Apollo Pipes Ltd Q1FY26 – ₹905 Cr Sales, ₹28 Cr PAT, P/E 55: Plumbing Profits or Leaking Dreams?
1. At a Glance
Apollo Pipes Ltd, the so-called “flow master,” has a market cap of ₹1,543 Cr but trades like it’s auditioning for a K-drama — full of drama, no climax. CMP ₹335, which is a painful 43% down in one year. PAT for FY25 is just ₹28 Cr on ₹905 Cr revenue, giving a net margin of 3% — thinner than Delhi’s air in November. P/E? A nosebleed-worthy 55, even though ROE is just 4.3% and ROCE is 6.8%. Promoter holding has slipped to 46.8%, while Amitabh Bachchan shouts “APL Apollo!” in ads as if pipes can save his Shamitabh career graph.
2. Introduction
The PVC pipe industry in India is basically Bollywood. Supreme Industries is the Khans — ruling, established, expensive. Astral is the Ranveer Singh — flashy, overpriced, but trending. Apollo Pipes?
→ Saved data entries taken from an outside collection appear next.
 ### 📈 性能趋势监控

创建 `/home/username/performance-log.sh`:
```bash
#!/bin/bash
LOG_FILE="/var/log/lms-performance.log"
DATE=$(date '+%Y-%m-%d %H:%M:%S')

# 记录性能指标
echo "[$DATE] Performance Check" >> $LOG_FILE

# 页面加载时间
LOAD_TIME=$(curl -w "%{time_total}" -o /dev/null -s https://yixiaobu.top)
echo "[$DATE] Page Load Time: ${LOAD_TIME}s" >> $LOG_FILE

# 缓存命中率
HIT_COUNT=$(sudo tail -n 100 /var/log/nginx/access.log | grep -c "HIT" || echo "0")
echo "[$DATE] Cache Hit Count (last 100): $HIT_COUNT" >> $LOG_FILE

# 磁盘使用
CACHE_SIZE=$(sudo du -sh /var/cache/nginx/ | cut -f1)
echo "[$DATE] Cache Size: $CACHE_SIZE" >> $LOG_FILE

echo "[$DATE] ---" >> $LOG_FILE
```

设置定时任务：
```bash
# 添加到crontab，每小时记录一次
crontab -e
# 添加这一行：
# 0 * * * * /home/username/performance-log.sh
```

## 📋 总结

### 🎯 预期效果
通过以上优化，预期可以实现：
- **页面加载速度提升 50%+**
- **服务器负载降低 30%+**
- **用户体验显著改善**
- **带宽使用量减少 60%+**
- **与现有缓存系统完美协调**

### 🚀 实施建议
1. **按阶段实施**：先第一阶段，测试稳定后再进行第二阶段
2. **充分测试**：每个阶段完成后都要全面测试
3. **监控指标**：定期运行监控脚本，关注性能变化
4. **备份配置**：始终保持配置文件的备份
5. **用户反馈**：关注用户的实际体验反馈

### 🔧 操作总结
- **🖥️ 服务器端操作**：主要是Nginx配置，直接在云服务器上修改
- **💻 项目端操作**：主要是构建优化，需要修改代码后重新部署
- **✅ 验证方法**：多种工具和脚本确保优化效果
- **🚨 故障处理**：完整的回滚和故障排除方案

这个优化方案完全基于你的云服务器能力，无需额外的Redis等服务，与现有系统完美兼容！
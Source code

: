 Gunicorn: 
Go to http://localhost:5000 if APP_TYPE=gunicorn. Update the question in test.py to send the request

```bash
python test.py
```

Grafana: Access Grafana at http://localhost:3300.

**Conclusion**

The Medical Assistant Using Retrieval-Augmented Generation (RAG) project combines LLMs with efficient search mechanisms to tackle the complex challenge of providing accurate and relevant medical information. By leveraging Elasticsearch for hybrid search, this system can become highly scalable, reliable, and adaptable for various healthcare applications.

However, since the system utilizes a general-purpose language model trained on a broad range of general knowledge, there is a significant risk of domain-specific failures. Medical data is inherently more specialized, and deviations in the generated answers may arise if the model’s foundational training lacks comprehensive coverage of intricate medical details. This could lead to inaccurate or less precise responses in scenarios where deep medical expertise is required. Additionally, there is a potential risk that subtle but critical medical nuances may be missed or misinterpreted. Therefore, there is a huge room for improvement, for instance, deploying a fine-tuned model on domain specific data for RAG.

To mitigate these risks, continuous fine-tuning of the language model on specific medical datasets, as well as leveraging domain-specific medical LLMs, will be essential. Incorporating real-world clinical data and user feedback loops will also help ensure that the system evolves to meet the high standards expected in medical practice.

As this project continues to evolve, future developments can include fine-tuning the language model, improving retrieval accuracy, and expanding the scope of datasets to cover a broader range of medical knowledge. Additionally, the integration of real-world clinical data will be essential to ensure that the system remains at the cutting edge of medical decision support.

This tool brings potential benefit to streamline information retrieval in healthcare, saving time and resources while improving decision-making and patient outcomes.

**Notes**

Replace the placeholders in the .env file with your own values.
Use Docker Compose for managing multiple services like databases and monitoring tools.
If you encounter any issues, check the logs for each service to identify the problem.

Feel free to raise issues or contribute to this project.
Think of it as that side actor who just got a cameo with Amitabh Bachchan, but still earns like a junior artist.
On paper, Apollo looks like a growth story: 5 plants, 1,600 SKUs, 700+ dealers, and aggressive capex. In reality, the numbers show it has perfected the art of running fast just to stay in the same place. Sales are flat at ₹905 Cr (FY25), profits are falling, and stock returns are negative. Yet, the market keeps awarding it a “luxury P/E.” Why? Because “growth potential,” the most abused phrase after “India is the next China.”
3. Business Model – WTF Do They Even Do?
Apollo Pipes makes cPVC, uPVC, HDPE pipes, tanks, taps, fittings, solvents — basically anything that can carry water, sewage, or edible oil without leaking. Its customers? Farmers, builders, plumbers, telecom ducts, and now bathroom singers (thanks to showers & taps).
Water Management – hot & cold potable water for homes, hotels, and hospitals.
Construction – sewage & sanitation.
Oil & Gas – edible oil pipelines, corrosive chemicals.
Telecom Ducting – for internet cables, so Jio can keep streaming IPL without buffering.
Recent innovation: water tanks, plastic taps, and showers. Translation: they’re diversifying from carrying water to storing water. A plumber’s dream, an investor’s nightmare.